Zeitpunkt zum Aufhören finden
Ein Trainer, dem es aufgrund der engen persönlichen Bindung immer wieder aufs Neue gelingt, das wirklich Maximale aus seinen Athleten herauszuholen– kann der zu gegebener Zeit in Ruhestand gehen? Das wäre bei Ulli Knapp nämlich in ziemlich genau einem Jahr so weit. „Ich sage es mal so: Bei Athleten, aber auch bei Trainern ist es ganz wichtig, den richtigen Zeitpunkt zum Aufhören zu finden. Das muss man von Jahr zu Jahr abwägen“, sagt er, fest entschlossen, diesen Zeitpunkt in spätestens zwei Jahren zu erkennen: „Ich habe ja auch noch eine Familie und vor allem eine Frau, die das alles schon seit 35 Jahren mitmacht. Sie muss mich tagtäglich mit anderen teilen und steht dabei selbst hintenan.“ Mit ihr will er künftig mehr Zeit verbringen, gemeinsam reisen.

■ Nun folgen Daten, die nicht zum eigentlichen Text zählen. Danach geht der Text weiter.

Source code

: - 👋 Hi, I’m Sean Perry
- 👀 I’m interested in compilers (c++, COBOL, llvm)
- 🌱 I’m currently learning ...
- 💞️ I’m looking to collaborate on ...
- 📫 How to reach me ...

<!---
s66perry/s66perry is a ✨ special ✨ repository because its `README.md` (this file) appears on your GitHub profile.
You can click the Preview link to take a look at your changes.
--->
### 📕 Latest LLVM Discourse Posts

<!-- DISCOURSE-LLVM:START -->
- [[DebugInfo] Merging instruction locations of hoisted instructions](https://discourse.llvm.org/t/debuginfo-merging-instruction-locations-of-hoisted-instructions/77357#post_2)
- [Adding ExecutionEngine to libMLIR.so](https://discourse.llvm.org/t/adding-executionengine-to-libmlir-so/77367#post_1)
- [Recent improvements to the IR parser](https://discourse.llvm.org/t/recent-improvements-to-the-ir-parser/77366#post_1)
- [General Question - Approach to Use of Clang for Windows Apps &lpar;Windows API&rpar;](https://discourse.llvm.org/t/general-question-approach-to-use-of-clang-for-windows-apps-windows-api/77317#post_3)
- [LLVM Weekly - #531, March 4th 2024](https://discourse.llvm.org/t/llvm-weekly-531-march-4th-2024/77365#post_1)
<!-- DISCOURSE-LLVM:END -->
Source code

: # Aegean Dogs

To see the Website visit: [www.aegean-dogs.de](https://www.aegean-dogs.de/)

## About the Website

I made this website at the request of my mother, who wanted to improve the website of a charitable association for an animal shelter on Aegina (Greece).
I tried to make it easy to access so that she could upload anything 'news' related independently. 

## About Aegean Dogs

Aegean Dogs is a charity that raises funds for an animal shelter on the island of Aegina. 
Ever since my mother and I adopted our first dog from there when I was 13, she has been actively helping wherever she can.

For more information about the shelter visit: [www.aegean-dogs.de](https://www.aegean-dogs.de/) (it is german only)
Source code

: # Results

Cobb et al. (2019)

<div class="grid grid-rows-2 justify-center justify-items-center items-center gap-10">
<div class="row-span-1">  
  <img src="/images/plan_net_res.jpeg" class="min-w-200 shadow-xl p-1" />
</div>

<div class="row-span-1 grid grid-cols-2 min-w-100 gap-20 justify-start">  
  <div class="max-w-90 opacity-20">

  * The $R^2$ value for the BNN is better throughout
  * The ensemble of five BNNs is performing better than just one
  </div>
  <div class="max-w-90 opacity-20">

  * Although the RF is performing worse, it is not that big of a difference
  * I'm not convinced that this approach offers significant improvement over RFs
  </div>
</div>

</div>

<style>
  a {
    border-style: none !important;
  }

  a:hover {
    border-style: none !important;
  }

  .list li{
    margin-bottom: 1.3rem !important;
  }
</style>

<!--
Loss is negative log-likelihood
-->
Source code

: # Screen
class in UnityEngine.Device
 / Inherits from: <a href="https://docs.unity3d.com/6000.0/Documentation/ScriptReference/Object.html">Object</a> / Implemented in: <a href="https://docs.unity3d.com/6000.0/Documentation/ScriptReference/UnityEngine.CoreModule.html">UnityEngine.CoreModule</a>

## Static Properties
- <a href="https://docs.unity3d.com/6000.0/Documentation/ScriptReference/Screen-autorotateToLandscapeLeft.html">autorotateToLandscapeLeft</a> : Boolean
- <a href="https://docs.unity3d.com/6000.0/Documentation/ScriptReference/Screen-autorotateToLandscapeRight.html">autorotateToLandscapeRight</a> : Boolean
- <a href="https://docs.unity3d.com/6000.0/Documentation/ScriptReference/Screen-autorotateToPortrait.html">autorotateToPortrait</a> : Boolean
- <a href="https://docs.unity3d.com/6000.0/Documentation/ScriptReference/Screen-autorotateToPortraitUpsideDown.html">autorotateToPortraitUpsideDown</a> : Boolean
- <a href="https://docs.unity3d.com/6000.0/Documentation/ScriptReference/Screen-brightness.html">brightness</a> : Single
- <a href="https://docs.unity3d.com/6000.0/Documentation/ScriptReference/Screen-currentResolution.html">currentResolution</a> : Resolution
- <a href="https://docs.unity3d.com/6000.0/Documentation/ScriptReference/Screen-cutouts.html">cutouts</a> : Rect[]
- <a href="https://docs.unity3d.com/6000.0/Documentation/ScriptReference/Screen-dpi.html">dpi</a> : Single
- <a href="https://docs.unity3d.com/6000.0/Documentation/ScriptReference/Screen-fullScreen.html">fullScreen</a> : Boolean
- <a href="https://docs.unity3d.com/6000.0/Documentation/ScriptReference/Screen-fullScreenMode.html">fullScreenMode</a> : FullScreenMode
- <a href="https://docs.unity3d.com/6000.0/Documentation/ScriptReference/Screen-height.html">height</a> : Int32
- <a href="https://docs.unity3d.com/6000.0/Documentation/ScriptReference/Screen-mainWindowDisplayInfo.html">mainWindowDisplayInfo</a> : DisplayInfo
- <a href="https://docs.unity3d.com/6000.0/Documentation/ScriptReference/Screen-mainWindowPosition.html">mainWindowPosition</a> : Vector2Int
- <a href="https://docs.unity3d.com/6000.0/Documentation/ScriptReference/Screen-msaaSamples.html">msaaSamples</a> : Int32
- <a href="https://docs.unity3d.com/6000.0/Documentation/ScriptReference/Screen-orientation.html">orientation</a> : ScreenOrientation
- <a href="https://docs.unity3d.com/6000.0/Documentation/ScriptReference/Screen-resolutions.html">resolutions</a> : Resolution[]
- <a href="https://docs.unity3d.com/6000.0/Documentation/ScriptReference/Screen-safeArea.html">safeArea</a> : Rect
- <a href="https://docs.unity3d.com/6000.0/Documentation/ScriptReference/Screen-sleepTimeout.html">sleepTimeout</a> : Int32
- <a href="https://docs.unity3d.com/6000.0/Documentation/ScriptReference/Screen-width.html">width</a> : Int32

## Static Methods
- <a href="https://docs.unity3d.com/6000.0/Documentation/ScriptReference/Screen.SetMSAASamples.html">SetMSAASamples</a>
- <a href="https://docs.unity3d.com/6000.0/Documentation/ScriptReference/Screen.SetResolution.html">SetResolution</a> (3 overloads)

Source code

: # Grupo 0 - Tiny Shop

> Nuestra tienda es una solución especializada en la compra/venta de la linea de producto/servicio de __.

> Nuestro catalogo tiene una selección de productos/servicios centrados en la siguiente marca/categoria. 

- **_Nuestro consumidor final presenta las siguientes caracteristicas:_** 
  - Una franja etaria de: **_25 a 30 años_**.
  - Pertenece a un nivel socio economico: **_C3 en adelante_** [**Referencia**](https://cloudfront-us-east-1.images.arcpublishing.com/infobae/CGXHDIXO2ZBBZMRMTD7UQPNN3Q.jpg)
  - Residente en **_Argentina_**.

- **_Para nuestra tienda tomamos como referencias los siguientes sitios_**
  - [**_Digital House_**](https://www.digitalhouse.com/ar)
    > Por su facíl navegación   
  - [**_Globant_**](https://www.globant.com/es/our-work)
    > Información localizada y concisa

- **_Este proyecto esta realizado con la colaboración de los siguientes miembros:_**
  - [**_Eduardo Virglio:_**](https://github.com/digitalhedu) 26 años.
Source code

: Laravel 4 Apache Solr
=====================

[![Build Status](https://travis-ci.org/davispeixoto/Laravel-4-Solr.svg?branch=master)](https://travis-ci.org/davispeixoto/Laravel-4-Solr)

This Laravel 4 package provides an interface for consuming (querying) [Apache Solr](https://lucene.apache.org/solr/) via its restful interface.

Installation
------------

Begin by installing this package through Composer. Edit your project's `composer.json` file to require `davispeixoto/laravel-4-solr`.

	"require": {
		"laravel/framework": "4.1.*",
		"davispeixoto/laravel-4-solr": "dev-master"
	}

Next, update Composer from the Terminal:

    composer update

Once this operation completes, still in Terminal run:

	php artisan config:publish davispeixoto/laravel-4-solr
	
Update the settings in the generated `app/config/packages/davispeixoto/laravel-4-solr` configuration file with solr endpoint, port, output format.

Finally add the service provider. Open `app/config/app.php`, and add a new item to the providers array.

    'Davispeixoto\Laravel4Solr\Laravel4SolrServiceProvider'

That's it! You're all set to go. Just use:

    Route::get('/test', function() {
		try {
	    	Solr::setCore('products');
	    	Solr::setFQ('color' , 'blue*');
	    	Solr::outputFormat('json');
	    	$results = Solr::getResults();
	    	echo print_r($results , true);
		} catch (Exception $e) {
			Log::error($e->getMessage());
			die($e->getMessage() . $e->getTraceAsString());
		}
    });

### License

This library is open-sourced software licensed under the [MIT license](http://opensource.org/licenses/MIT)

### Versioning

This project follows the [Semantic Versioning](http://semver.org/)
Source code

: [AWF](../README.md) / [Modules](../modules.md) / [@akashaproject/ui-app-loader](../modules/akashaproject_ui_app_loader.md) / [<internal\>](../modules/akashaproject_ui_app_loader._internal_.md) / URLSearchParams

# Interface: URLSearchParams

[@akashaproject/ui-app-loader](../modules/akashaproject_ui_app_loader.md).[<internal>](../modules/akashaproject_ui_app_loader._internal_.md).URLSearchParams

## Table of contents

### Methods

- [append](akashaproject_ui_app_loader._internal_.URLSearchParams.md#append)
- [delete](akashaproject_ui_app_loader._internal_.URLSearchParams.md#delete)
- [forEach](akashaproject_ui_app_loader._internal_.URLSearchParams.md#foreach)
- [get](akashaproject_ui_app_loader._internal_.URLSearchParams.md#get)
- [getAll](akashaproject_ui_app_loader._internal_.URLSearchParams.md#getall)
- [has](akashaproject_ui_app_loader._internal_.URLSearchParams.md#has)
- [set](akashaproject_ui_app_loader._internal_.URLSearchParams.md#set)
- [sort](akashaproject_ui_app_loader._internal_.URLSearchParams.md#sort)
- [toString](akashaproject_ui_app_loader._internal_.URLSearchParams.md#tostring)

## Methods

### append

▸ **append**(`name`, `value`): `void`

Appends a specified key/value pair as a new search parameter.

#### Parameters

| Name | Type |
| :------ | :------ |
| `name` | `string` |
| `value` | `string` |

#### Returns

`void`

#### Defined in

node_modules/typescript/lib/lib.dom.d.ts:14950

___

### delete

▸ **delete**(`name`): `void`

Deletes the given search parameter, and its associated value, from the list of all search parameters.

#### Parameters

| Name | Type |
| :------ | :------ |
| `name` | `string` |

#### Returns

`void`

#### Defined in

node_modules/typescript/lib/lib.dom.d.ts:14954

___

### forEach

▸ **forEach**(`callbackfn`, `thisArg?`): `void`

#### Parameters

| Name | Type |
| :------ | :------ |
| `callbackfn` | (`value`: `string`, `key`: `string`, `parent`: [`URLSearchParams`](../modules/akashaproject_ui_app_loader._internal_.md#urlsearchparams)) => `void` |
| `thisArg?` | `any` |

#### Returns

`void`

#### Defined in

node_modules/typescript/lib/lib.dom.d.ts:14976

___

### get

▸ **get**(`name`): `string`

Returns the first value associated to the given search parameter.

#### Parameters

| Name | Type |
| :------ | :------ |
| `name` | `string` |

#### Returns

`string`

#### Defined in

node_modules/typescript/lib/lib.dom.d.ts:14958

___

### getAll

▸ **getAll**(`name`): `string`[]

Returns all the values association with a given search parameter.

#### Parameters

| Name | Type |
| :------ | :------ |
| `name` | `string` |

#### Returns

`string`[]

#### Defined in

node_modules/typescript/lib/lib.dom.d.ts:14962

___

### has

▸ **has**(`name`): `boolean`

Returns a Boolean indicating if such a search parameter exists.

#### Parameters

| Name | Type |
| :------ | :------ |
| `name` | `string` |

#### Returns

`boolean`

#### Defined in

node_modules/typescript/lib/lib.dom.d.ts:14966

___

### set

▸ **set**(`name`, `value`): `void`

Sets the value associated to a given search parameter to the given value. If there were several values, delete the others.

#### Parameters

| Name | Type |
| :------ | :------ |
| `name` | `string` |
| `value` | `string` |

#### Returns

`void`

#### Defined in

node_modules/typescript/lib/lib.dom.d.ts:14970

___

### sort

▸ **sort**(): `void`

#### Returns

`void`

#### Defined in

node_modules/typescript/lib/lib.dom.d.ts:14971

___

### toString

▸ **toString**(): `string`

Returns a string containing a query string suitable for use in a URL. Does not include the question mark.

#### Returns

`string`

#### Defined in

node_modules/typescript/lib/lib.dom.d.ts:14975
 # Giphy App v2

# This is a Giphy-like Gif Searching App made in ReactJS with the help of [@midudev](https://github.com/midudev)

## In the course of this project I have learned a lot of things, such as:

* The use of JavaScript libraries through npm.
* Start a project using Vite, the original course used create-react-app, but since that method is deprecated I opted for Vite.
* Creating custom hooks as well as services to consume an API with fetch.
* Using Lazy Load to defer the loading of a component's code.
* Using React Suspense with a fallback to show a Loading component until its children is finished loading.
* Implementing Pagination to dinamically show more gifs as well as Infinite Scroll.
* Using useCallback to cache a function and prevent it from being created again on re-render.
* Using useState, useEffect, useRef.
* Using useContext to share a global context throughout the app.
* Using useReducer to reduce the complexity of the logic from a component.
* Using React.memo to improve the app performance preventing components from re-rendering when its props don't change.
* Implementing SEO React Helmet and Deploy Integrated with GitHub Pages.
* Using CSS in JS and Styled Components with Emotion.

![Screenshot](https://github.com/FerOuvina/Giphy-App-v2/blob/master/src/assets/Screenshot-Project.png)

Auch seinem großen Hobby, der Musik, will er sich dann wieder vermehrt widmen. Er spielt Gitarre und Klavier, hat auch mal drei Semester Musik studiert. Als Keyboarder der Band Vanden Plas war er in den 1980ern semiprofessionell unterwegs, trat unter anderem viermal beim „Schülerferienfest“ auf dem Halberg auf und war auch zweimal im SR Fernsehen zu sehen. „Das war eine tolle Zeit“, blickt er zurück. Noch heute macht er Musik und tritt im kleineren Rahmen auf. „Ich würde aber gerne wieder mehr selbst komponieren“, verrät er und merkt an: „Ich bin noch immer als Komponist bei der Gema angemeldet.“ Er könnte sich sogar vorstellen, zusammen mit Athletinnen und Athleten zu musizieren. Einen Vorgeschmack, wie das klingen könnte, gab es vor gut zwei Monaten: Eine spontane Gesangseinlage von Malaika Mihambo und Yemisi Ogunleye begleitete er mit der Gitarre. Ogunleyes Trainerin Iris Manke-Reimers filmte das auf einer Treppe im olympischen Dorf sitzende Trio – und das Video wurde ein Internet-Hit, ging auf Instagram viral. „Da war eine regelrechte Magie entstanden. Es kribbelte im Bauch und es lag eine ganz spezielle Spannung in der Luft“, beschreibt Ulli Knapp und findet: „Genau das macht eine besondere Trainer-Athlet-Verbindung aus.“ Die Harmonie muss eben stimmen.